NYCPHP Meetup

NYPHP.org

[nycphp-talk] Good PHP Apps (Was: suggestions for re-training of a junior VB/.netprogrammer)

inforequest sm11szw02 at sneakemail.com
Wed Jun 30 12:41:00 EDT 2004


Joel De Gan joel-at-tagword.com |nyphp 04/2004| wrote:

>On Wed, 2004-06-30 at 11:53, Chris Shiflett wrote:
>  
>
>>Unfortunately, I don't know of any good examples. I've heard good things
>>about coWiki's code. Anyone know of other well-written PHP applications?
>>    
>>
>
>Well..
>basically, avoid just about anything on hotscripts.com it is 99% "my
>first application" stuff.. Though, sometimes there is some interesting
>approaches there.
>
>As for hacking on shit, I learned a *LOT* from hacking on the ad server
>called OASIS.
>
>Most of the apps that have web-based installs are also worth looking at
>as that displays a level of skill that the "my first app" guys will not
>have.
>
>Just some thoughts.
>
I completely appreciate the posts, but right from the start these things 
are exactly what stops a VB person from going PHP.

In VB/M$ land, "Hello World" is an example of professional programming. 
In OS/PHP land (to read these recent posts) even writing phpBB is unworthy.

People need to feel they are "OK programmers with an opportunity to be 
great" not crappy-programmers-in-need-of-improvement. Granted, we are 
all crappy programmers seeking perfection, but might that confidence be 
the separator between the M$ camp followers and the OS people?

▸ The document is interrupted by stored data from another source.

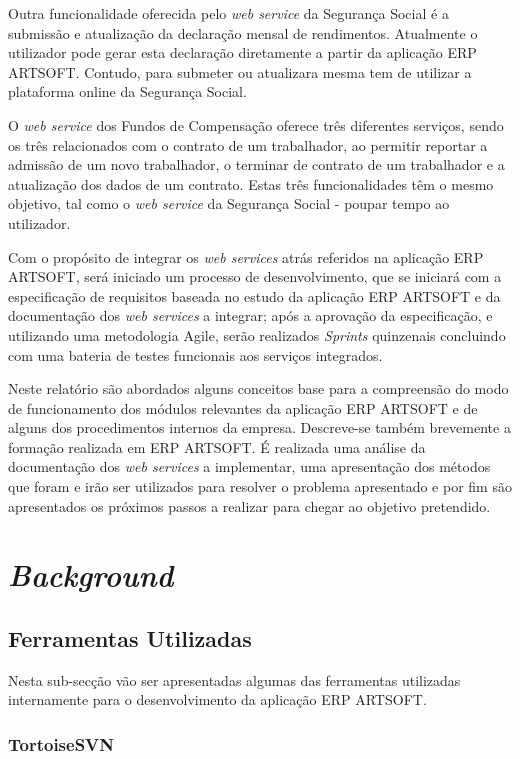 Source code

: \documentclass[sigplan]{acmart}
\begin{document}
Outra funcionalidade oferecida pelo \textit{web service} da Segurança Social é a submissão e atualização da declaração mensal de rendimentos. Atualmente o utilizador pode gerar esta declaração diretamente a partir da aplicação ERP ARTSOFT. Contudo, para submeter ou atualizara mesma tem de utilizar a plataforma online da Segurança Social.

O \textit{web service} dos Fundos de Compensação oferece três diferentes serviços, sendo os três relacionados com o contrato de um trabalhador, ao permitir reportar a admissão de um novo trabalhador, o terminar de contrato de um trabalhador e a atualização dos dados de um contrato. Estas três funcionalidades têm o mesmo objetivo, tal como o \textit{web service} da Segurança Social - poupar tempo ao utilizador.

Com o propósito de integrar os \textit{web services} atrás referidos na aplicação ERP ARTSOFT, será iniciado um processo de desenvolvimento, que se iniciará com a especificação de requisitos baseada no estudo da aplicação ERP ARTSOFT e da documentação dos \textit{web services} a integrar; após a aprovação da especificação, e utilizando uma metodologia Agile, serão realizados \textit{Sprints} quinzenais concluindo com uma bateria de testes funcionais aos serviços integrados.

Neste relatório são abordados alguns conceitos base para a compreensão do modo de funcionamento dos módulos relevantes da aplicação ERP ARTSOFT e de alguns dos procedimentos internos da empresa. Descreve-se também brevemente a formação realizada em ERP ARTSOFT. É realizada uma análise da documentação dos \textit{web services} a implementar, uma apresentação dos métodos que foram e irão ser utilizados para resolver o problema apresentado e por fim são apresentados os próximos passos a realizar para chegar ao objetivo pretendido.

\section{\textit{Background}} \label{sec:background}

\subsection{Ferramentas Utilizadas}

Nesta sub-secção vão ser apresentadas algumas das ferramentas utilizadas internamente para o desenvolvimento da aplicação ERP ARTSOFT.

\subsubsection{TortoiseSVN}
\end{document}
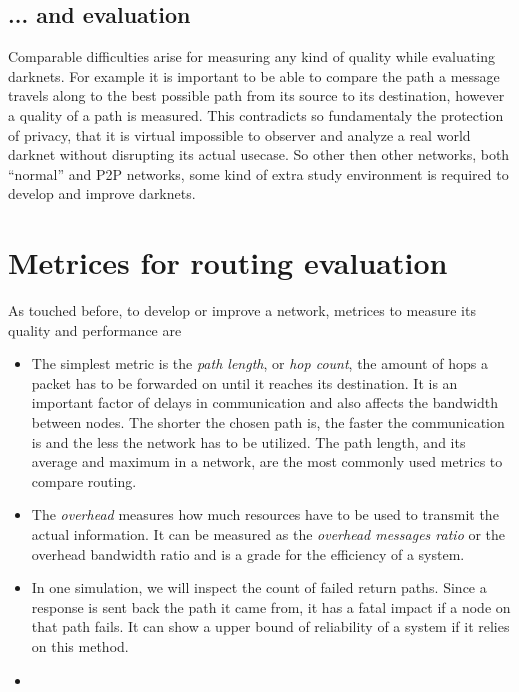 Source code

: \subsection{... and evaluation}

Comparable difficulties arise for measuring any kind of quality while evaluating darknets. For example it is important to be able to compare the path a message travels along to the best possible path from its source to its destination, however a quality of a path is measured. This contradicts so fundamentaly the protection of privacy, that it is virtual impossible to observer and analyze a real world darknet without disrupting its actual usecase. So other then other networks, both ``normal'' and P2P networks, some kind of extra study environment is required to develop and improve darknets.


\section{Metrices for routing evaluation}

As touched before, to develop or improve a network, metrices to measure its quality and performance are 

\begin{itemize}
\item The simplest metric is the \emph{path length}, or \emph{hop count}, the amount of hops a packet has to be forwarded on until it reaches its destination. It is an important factor of delays in communication and also affects the bandwidth between nodes. The shorter the chosen path is, the faster the communication is and the less the network has to be utilized. The path length, and its average and maximum in a network, are the most commonly used metrics to compare routing.

\item The \emph{overhead} measures how much resources have to be used to transmit the actual information. It can be measured as the \emph{overhead messages ratio} or the overhead bandwidth ratio and is a grade for the efficiency of a system.

\item In one simulation, we will inspect the count of failed return paths. Since a response is sent back the path it came from, it has a fatal impact if a node on that path fails. It can show a upper bound of reliability of a system if it relies on this method.

\item {}
\end{itemize}

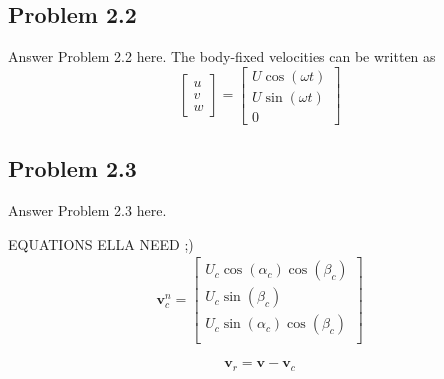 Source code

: \subsection*{Problem 2.2}
Answer Problem 2.2 here. The body-fixed velocities can be written as
\begin{equation}
\label{eq:velocity}
	\begin{bmatrix}
		u \\
		v \\
		w
	\end{bmatrix}
	= 
	\begin{bmatrix}
		U \cos( \omega t)\\
		U \sin(\omega t)\\
		0	
	\end{bmatrix}
\end{equation}

\subsection*{Problem 2.3}

Answer Problem 2.3 here.

EQUATIONS ELLA NEED ;)
\begin{equation}
    \begin{aligned}
    \mathbf{v}_c^n 
    =
    \begin{bmatrix}
    U_c \cos(\alpha_c) \cos(\beta_c) \\
    U_c \sin(\beta_c) \\
    U_c \sin(\alpha_c) \cos(\beta_c)\\
    \end{bmatrix}
    \label{eq:v_n_c}
    \end{aligned}
\end{equation}

\begin{equation}
    \boldsymbol{v}_r = \boldsymbol{v} - \boldsymbol{v}_c
    \label{eq_v_r}
\end{equation}
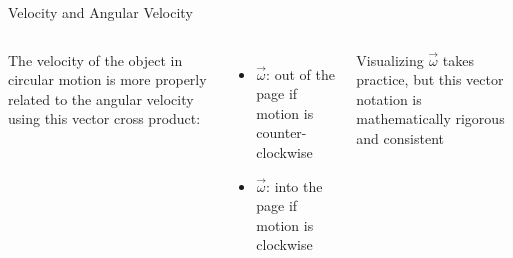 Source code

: \documentclass[12pt,compress,aspectratio=169]{beamer}
\begin{document}
\begin{frame}{Velocity and Angular Velocity}
  \begin{columns}

    The velocity of the object in circular motion is more properly related to
    the angular velocity using this vector cross product:


    \begin{itemize}
    \item\vspace{-.2in}$\vec\omega$: out of the page if motion is
      counter-clockwise
    \item $\vec\omega$: into the page if motion is clockwise
    \end{itemize}
    Visualizing $\vec\omega$ takes practice, but this vector notation is
    mathematically rigorous and consistent
  \end{columns}
\end{frame}



%
%
%  
\end{document}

Asking this guy to build a box is way over his head. Agreed that is a 
problem, but giving him a box to build doesn't get him there. Asking him 
to hack on an ad-server app will require careful 1:1 scrutiny with a 
considerable level of PHP expertise - not an option. I agree completely 
about the need to rate hotscripts and the like for "appropriateness" but 
that doesn't exist either. These are great ideas for talking an average 
PHPprogrammer to new levels of understanding (I'd like to do them 
myself, thanks for the suggestions :-) but not the newbie/VB person.

I thought InvisionBoard would be good to show how OO *was* used with 
PHP4 scripts (it's totally coded around a constructor-based layout) but 
with PHP5's OO revamping of OO that may not be a good idea. I thought my 
own html header management stuff would be good for teaching how PHP is 
used as a server-side HTML management system, shy of templating, but 
there is way too much platform stuff involved, and the objectives are 
all SEO and semantic marketing - way over his head and not something I 
want to be training.

I am very close to setting him loose with the CLI as a parsing tool and 
having him build an access log analyzer.... tons of good PHP to do, 
modular approach, constant parallels to VI and *nix CL tools, etc and I 
can even set him loose on WebTrends so compare results... but he's not 
my hire so unless I can garner value from that idea I can't afford the time.

I might add that these people spend alot more money on tools and stuff 
than the OS people I know... perhaps if there isn't a community resource 
to encourage/support crossover to OS/PHP land,  there is opportunity for 
a short course on building a box/setting up LAMP, to be sold to such 
people used to buying things like VB add-ons and widgets?